À cet égard, l’exemple des DMTO que vous avez pris est éclairant. Vous avez déjà privé les collectivités territoriales d’une certaine liberté en procédant de manière tout à fait arbitraire à une péréquation des DMTO,…

M. Philippe Richert, ministre. C’est le Parlement qui l’a votée !

M. Christian Favier. … laquelle, si elle tient compte effectivement de la progression de ces droits de mutation, ne prend pas en compte la réalité des dépenses des départements.

Je prendrai un seul exemple, celui du département de la Seine-Saint-Denis. Alors qu’il est très certainement l’un des départements faisant face aujourd’hui aux difficultés sociales les plus importantes, il contribue au Fonds national de péréquation des DMTO, c’est-à-dire qu’il paie pour d’autres départements.

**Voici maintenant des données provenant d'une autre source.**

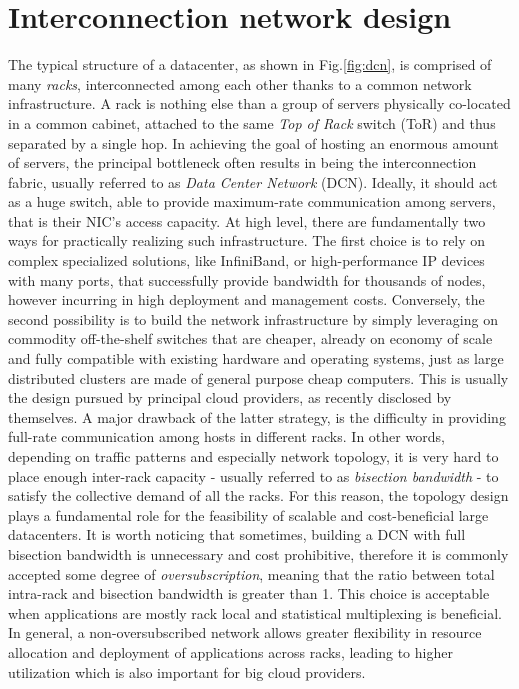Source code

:

\section{Interconnection network design}
\label{sec:topology}
The typical structure of a datacenter, as shown in Fig.\ref{fig:dcn},  
is comprised of many \textit{racks}, interconnected among each other thanks to a common network infrastructure. A rack is nothing else than a group of servers physically co-located in a common cabinet, attached to the same \textit{Top of Rack} switch (ToR) and thus  separated by a single hop. In achieving the goal of hosting an enormous amount of servers, the principal bottleneck often results in being the interconnection fabric, usually referred to as \textit{Data Center Network} (DCN). Ideally, it should act as a huge switch, able to provide maximum-rate communication among servers, that is their NIC's access capacity.  At high level, there are fundamentally two ways for practically realizing such infrastructure. The first choice is to rely on complex specialized solutions, like InfiniBand, or high-performance IP devices with many ports, that successfully provide bandwidth for thousands of nodes, however incurring in high deployment and management costs. Conversely, the second possibility is to build the network infrastructure by simply leveraging on commodity off-the-shelf switches that are cheaper, already on economy of scale and fully compatible with existing hardware and operating systems, just as large distributed clusters are made of general purpose cheap computers. This is usually the design pursued by principal cloud providers, as recently disclosed by themselves. A major drawback of the latter strategy, is the difficulty in providing full-rate communication among hosts in different racks. In other words, depending on traffic patterns and especially network topology, it is very hard to place enough inter-rack capacity - usually referred to as \textit{bisection bandwidth} - to satisfy the collective demand of all the racks. 
For this reason, the topology design plays a fundamental role for the feasibility of scalable and cost-beneficial large datacenters. It is worth noticing that sometimes, building a DCN with full bisection bandwidth is unnecessary and cost prohibitive, therefore it is commonly accepted some degree of \textit{oversubscription}, meaning that the ratio between total intra-rack and bisection bandwidth is greater than 1. This choice is acceptable when applications are mostly rack local and statistical multiplexing is beneficial. In general, a non-oversubscribed network allows greater flexibility in resource allocation and deployment of applications across racks, leading to higher utilization which is also important for big cloud providers.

Mme Christiane Demontès. C’est incroyable !

M. Christian Favier. C’est le monde à l’envers !

Si les régions et les départements ne peuvent plus maîtriser leurs ressources, c’est parce que vous voulez en fait transformer ces collectivités et leurs élus en simples services déconcentrés de l’État.

M. Alain Le Vern. Tout à fait !

M. Christian Favier. Vous ne supportez plus leur liberté, leur capacité à mettre en œuvre d’autres choix politiques que ceux du gouvernement auquel vous appartenez.

Quant à l’autonomie fiscale des communes, elle repose désormais sur la seule taxe d’habitation, impôt on ne peut plus injuste…

M. Alain Le Vern. C’est une strangulation !

M. Christian Favier. … car il ne tient pas compte des revenus. Vous refusez pourtant obstinément de le réformer.

Dans ces conditions, monsieur le ministre, nous serons conduits à faire de la réforme fiscale l’un des premiers chantiers de la prochaine législature, lorsque la gauche sera majoritaire à l’Assemblée nationale, comme elle l’est aujourd’hui au Sénat.